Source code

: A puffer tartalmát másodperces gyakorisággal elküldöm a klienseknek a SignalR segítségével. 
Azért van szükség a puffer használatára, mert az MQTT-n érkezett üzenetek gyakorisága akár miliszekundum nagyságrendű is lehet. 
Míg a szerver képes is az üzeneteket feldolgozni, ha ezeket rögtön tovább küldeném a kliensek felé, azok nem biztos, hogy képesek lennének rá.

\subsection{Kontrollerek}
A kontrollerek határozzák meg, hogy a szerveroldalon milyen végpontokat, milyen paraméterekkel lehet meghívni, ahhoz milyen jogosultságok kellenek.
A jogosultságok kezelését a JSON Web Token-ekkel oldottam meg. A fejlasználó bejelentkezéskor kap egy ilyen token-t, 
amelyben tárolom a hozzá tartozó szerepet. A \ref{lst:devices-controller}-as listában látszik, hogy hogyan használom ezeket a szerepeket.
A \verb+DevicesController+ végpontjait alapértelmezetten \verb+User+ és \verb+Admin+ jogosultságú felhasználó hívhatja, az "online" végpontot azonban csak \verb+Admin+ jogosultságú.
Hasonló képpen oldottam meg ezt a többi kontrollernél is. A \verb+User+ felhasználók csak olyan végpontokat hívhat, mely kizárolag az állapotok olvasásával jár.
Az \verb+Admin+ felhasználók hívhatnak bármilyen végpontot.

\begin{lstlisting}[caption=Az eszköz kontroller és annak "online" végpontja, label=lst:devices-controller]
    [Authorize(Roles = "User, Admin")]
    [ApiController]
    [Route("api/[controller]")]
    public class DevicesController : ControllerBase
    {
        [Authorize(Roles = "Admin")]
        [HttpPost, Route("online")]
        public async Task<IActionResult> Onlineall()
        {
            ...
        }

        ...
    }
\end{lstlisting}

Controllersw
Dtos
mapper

########

== PROBLEM TO WORK ON ==
Go to the line with "public async Task<IActionResult>" and set down that line and every line after it, through the end of the material above, word for word.

== TASK ANSWER ==
        public async Task<IActionResult> Onlineall()
        {
            ...
        }

        ...
    }
\end{lstlisting}

Controllersw
Dtos
mapper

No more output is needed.